Fue un viaje de más de doce horas por avión y carretera, donde siempre lo mantuvieron uniformado y esposado. Al llegar, le hicieron exámenes toxicológicos y químicos de todo tipo, y le asignaron una habitación junto a otro compañero. De su experiencia allí por casi dos meses de estadía solo recuerda vivencias amargas. Comentó que era un espacio reducido, con dos camas y un urinario, lo único positivo fue que pudo realizar contactos diariamente con su familia.

“La comida es una locura”, describió Diego. “Nunca sabes lo que comes. Parece comida de perro. El sabor es súper desagradable. Yo no comía casi, de hecho, bajé como diez kilos estando ahí adentro”, no obstante, allí le permitían comprar algunas cosas, que aunque resultaban costosas, pudo sobrellevar un poco la deficiencia alimenticia.
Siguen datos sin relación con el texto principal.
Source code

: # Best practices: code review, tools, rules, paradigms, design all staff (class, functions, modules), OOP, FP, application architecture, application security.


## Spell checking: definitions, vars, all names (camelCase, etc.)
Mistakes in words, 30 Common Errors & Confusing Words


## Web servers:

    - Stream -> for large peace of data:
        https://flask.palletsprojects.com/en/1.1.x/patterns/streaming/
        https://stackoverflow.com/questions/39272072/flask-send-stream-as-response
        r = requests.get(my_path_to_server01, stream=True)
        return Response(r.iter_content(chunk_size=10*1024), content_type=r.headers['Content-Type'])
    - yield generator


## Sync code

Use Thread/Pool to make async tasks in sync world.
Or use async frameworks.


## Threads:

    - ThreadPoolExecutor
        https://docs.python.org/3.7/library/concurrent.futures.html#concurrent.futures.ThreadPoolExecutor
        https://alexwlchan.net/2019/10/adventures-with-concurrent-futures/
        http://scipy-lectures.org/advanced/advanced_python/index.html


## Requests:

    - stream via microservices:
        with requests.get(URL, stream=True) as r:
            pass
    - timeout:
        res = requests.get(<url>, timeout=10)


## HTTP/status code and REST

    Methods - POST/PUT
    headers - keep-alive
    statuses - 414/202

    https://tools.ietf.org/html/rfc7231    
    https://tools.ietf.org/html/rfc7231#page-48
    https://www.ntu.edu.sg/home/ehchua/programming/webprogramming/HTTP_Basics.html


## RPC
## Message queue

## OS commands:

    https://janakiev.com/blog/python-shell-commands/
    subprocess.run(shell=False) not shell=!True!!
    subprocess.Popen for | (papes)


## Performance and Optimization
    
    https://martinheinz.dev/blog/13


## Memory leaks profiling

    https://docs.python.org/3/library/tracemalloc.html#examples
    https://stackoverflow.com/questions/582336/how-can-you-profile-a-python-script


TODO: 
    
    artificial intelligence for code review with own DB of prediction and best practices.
Centro de detención en EEUU. Archivo / Referencial. AP / Dario Lopez-Mills

 

En una de esas tantas noches en donde todo transcurría como de rutina, tocaron su puerta y le notificaron que había llegado el momento de su liberación. A la mañana siguiente lo estaban buscando para dejarlo libre. “Cuando me liberan, solamente me entregan mis papeles con la fecha de mis presentaciones en la corte, mis derechos, lo que puedo y lo que no puedo hacer aquí y me abrieron la puerta como si estuviera en Plaza Venezuela y me dijeron ‘Vete, ya’”.

El olor de la libertad

A pesar de que sentía un alivio, se encontró con otra realidad al hallarse desubicado y perdido. “Yo estaba como en el limbo. Pero afuera hay una fundación americana que ayuda a los inmigrantes”. Agradeció el apoyo de este organismo que no dudó en darle ropa nueva, un bolso y dinero para un taxi y así poder llegar al aeropuerto donde le esperaban sus familiares.

Diego encontró la felicidad al ver el rostro de su hija por primera vez, quien había nacido en Estados Unidos luego que su esposa migrara desde Venezuela hace cuatro años estando embarazada. “Cuando vi a mi familia, me sentí demasiado feliz (…) Tenía el shock de toda la experiencia y me sentí bastante raro. Pero luego de eso me conseguí con mi esposa, comí, me llevaron a la barbería”.

Admitió que el primer par de días en libertad fue duro de asimilar. No dejaba de llorar, por nostalgia, y mucho menos podía conciliar el sueño. “Es algo que no es para cualquiera”, confesó.

Venezuela, su norte

Para este venezolano, su sueño no era únicamente encontrar a su hija, sino también recibir una mejor calidad de vida y apoyar a los suyos. No tardó mucho para darse cuenta que había que comenzar a hacer gestiones para obtener un trabajo y fue entonces cuando recibió una oportunidad.

“Una compañía me dio la oportunidad y trabajaba en el almacén. Venía con un inglés medio básico y ahí trabajaba con puros americanos”, manifestó. Diego con cinco meses en Estados Unidos logró rentar una vivienda para establecerse con su esposa e hija y aunque no espera incitar al tráfico de personas, reconoce que los venezolanos tienen la capacidad de lograr un futuro mejor si se lo proponen.

Y el sueño de este joven no se detiene, aún cuando migró por necesidad hacia el norte, su verdadero “norte” está en la ribera del Arauca vibrador. “Aquí hay varias oportunidades de salir adelante. En dos años me veo con mi estatus legal en este país, pero me gustaría volver a Venezuela”.